We have checked that the conditions of [17, Proposition 6.2.1] hold. Therefore, there exists a unique locally absolutely continuous solution \(t\mapsto x(t)\) of (2) that satisfies \(x(t_{0}) = x_{0}\) and \(\dot{x}(t_{0}) = u_0\).

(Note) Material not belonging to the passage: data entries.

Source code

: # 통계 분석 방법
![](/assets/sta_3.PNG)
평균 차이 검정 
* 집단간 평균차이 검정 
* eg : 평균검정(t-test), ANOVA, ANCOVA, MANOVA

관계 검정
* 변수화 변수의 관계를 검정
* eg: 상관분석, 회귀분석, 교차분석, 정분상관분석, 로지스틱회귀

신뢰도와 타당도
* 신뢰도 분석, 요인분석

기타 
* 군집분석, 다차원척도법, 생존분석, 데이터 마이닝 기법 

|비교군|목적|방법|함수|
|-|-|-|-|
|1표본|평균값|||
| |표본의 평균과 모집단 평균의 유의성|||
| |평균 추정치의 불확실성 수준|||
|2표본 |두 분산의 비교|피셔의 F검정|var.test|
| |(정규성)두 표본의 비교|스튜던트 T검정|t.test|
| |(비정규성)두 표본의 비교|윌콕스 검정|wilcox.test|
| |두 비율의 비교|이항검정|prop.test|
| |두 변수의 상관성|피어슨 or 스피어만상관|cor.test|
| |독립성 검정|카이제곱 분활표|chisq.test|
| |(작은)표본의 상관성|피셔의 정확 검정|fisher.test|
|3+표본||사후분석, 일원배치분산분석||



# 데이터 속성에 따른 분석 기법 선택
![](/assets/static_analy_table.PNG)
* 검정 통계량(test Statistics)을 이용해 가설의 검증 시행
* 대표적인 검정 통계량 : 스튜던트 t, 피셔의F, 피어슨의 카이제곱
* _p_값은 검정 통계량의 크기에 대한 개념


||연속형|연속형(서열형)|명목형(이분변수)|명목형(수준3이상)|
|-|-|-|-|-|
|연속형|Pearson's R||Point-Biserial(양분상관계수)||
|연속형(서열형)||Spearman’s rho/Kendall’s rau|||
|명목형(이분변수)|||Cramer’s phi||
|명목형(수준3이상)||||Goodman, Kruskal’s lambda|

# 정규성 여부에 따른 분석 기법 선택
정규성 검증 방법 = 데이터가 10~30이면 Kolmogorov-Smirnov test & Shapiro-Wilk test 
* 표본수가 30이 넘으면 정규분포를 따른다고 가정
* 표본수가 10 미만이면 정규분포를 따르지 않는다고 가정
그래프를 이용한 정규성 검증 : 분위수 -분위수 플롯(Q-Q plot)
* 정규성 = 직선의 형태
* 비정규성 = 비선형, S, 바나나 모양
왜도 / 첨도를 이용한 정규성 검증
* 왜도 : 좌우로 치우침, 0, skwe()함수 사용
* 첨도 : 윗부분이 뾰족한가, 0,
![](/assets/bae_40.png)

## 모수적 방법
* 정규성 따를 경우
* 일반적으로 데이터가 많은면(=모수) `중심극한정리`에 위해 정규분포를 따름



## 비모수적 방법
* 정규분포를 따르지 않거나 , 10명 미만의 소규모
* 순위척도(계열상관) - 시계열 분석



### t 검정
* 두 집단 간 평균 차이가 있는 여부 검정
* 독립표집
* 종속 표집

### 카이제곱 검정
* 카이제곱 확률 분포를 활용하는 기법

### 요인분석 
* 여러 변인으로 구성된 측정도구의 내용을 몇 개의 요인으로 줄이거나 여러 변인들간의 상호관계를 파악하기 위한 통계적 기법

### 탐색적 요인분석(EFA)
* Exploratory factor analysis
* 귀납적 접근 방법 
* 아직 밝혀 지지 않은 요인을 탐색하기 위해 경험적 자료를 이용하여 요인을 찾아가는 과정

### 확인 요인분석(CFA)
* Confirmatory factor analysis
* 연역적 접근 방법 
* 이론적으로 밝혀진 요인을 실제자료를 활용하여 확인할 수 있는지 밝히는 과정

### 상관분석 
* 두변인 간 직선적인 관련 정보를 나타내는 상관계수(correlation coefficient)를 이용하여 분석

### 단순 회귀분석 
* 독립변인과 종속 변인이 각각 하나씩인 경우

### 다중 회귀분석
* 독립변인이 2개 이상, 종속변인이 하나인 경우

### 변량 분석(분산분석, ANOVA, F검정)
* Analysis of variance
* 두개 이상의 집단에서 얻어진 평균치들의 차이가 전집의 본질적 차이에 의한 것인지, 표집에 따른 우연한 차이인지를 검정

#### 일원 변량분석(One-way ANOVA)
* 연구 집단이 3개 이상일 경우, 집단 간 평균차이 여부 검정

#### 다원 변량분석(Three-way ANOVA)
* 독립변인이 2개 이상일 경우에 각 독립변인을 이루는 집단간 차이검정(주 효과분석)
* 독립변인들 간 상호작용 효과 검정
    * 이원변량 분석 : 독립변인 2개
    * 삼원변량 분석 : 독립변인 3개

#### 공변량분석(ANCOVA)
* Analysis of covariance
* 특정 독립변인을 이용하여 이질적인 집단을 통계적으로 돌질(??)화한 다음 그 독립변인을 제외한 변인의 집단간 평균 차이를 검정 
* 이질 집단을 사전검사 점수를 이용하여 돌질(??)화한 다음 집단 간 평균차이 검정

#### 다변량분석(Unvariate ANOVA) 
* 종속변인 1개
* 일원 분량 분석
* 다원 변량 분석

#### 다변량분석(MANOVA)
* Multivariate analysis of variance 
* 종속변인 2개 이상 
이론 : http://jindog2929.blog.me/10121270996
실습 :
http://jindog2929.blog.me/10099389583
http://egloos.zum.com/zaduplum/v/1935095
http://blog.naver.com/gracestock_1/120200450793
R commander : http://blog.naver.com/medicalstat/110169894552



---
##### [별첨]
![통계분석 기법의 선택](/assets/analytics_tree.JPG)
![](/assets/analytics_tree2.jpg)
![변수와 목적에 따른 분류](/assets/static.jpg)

The Case \(\xi = 0\). Now, (2) is easily seen to be equivalent to

$$\begin{aligned} {\left\{ \begin{array}{ll} \dot{z}(t) = F(t, z(t)), \\ z(t_{0}) = (x_{0}, u_{0}), \end{array}\right. }, \end{aligned}$$

where \(z(t) = (x(t), y(t))\) and F is given, for every \(t\ge t_{0}\), by

$$\begin{aligned} F(t, (x, y)) = \left[ y, \, -\frac{\alpha }{t}y - T_{\lambda (t), \gamma (t)}(x)\right] . \end{aligned}$$

Showing that F fulfills the required properties is starightforward. \(\square \)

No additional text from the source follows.